With your certificate upload completed, you should see issuer information as well as certificate validation dates.

10. Click Save.

By default the User Mapping Field is set to Automatically selected, and can be left on this setting.

11. Click Save again to complete your Okta parameter configuration.

8x8 User Profile Configuration

The final step in configuring 8x8 Account Manager for use with Okta SAML SSO is to create or edit your users' 8x8 user profiles.

1. From Accounts, click on User Profiles.
2. Now either click Edit on an existing user profile, or click Create New User Profile to generate a brand new 8x8 user profile,
3. Add the individual Okta Username to the 8x8 user profile Federation ID field. This action ties the user's Okta ID to their required 8x8 User Name.
4. Add any other 8x8 user profile information as required or desired.
5. Click Save to complete your changes.

Your Okta users should now be able to log in to 8x8 Virtual Office applications such as Virtual Office Desktop using only their assigned Okta user ID.

NOTE: Once all of the previous SAML configuration steps have been completed, the Federation ID field should appear in each 8x8 user profile page. If the Federation ID field does not appear when you click Edit or Create New User Profile, go back to Accounts > User Profiles and click on the Edit Viewable / Hidden Fields button, then check the Federation ID check box to enable it, and click Save.

Logging in to 8x8 Virtual Office Desktop Using Okta SSO

Login to Virtual Office Desktop with Okta SSO credentials is a simple process.

1. First, launch the Virtual Office Desktop application.
2. Click on Use Single Sign On.
3. Enter your Okta login ID and click Continue.
4. Click Log in using SSO. Note that subsequent logins will generally skip this step and pass through.

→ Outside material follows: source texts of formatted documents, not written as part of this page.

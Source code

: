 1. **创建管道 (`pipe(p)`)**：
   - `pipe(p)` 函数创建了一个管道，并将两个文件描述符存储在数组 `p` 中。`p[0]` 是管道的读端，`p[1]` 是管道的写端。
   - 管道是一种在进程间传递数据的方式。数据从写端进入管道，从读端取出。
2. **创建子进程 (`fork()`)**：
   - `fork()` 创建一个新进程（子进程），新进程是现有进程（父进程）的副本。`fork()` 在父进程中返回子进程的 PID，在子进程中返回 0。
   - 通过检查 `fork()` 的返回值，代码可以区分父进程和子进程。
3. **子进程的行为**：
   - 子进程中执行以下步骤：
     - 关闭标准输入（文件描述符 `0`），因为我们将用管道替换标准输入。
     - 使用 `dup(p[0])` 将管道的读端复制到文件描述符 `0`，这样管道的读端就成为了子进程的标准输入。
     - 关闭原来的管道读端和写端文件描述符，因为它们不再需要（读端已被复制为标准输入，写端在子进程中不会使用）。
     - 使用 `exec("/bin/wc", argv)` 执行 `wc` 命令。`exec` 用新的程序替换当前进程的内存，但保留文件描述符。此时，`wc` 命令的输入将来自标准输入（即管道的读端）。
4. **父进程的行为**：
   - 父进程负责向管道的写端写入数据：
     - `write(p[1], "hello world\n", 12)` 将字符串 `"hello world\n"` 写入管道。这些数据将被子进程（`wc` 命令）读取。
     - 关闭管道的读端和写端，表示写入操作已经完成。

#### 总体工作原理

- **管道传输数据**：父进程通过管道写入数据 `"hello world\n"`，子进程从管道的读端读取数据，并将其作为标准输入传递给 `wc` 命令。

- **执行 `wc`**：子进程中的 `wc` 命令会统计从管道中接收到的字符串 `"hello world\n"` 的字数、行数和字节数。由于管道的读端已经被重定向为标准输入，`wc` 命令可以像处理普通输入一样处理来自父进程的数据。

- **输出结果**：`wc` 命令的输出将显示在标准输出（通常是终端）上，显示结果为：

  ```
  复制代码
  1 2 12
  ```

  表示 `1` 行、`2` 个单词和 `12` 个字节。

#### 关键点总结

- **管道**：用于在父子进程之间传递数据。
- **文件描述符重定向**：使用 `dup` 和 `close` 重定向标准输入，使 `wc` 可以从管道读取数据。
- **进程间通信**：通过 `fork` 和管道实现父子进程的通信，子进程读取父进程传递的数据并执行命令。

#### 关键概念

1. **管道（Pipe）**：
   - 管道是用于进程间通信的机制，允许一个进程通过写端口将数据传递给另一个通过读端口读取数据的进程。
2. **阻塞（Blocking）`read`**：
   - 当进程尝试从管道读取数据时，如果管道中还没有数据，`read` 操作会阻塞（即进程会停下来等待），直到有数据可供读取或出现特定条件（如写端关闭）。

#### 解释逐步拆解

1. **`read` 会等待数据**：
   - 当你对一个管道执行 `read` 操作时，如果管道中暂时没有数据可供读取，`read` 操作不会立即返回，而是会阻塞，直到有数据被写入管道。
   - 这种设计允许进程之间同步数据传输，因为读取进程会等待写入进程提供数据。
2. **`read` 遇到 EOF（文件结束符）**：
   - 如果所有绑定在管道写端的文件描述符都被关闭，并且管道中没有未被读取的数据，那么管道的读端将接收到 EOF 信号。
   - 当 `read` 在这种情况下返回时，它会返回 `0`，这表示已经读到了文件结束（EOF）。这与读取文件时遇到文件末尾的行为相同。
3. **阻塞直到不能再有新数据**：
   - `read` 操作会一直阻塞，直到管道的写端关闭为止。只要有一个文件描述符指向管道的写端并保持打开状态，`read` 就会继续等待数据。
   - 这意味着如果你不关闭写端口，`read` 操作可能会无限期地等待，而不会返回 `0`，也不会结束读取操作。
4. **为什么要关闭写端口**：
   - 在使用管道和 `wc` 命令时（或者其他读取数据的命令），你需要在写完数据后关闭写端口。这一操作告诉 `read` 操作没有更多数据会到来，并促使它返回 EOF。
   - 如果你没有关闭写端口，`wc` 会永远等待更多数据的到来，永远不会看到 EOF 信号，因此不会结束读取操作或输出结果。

5. You will be re-directed to an Okta web browser login page the first time you log in. Enter your Okta user credentials to complete the login process.

NOTE: Subsequent logins will still pop a browser web page, but the login to VOD should proceed directly unless the Okta administrator has defined otherwise. This web browser page pop will no longer occur once long-term development of 8x8 Virtual Office Desktop has been completed.

Once login is completed, the web browser page will display a success message, and the user will be logged into VOD.

You can now close the web browser tab, and access your 8x8 Virtual Office phone extension.